Task details:
Provide the number of lines of the records that include "最后的机会", with no other content.

[Stored data]
▬▬▬▬▬▬▬▬▬▬

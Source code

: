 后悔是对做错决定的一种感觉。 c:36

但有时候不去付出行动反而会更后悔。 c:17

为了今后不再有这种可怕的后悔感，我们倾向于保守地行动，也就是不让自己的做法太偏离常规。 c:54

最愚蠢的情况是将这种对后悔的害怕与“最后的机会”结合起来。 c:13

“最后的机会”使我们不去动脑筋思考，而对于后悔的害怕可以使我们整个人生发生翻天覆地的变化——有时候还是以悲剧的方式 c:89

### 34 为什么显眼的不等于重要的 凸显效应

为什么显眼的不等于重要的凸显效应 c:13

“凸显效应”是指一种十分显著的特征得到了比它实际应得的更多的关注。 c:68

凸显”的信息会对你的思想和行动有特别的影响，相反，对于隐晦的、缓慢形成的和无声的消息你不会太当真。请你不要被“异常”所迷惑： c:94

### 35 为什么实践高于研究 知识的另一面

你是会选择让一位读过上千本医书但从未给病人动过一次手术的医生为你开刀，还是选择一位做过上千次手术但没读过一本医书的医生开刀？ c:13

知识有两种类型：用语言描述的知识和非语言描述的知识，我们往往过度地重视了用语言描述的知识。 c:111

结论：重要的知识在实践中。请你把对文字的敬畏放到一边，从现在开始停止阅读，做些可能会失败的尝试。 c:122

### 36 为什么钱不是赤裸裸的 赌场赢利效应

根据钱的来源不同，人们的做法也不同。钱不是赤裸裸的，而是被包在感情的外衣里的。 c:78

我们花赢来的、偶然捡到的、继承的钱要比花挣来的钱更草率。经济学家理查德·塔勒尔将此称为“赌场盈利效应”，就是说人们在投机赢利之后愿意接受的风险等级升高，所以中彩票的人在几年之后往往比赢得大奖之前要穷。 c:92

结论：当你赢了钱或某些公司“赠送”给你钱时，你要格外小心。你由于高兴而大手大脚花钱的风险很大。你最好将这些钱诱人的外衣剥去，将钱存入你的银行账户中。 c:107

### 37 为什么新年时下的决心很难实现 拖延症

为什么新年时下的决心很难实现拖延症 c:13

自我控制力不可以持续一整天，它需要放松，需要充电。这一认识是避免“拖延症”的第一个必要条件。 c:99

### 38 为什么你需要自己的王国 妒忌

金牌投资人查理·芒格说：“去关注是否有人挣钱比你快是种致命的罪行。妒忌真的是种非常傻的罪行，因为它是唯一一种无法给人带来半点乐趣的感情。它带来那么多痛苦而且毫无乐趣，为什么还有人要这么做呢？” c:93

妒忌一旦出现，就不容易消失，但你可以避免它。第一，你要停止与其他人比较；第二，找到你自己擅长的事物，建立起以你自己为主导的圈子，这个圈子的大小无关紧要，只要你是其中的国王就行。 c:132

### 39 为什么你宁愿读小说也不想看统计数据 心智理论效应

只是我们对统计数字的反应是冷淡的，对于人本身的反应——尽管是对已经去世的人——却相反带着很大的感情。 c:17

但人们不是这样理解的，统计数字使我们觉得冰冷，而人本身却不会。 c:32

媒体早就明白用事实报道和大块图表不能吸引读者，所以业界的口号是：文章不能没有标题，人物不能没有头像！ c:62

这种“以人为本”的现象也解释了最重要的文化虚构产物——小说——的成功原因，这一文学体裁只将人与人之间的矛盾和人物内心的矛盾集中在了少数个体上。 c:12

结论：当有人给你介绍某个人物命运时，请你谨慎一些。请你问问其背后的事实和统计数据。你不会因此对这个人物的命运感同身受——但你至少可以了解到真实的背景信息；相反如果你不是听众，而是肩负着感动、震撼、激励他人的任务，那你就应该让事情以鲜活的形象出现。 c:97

▬▬▬▬▬▬▬▬▬▬

Output for this exercise:
2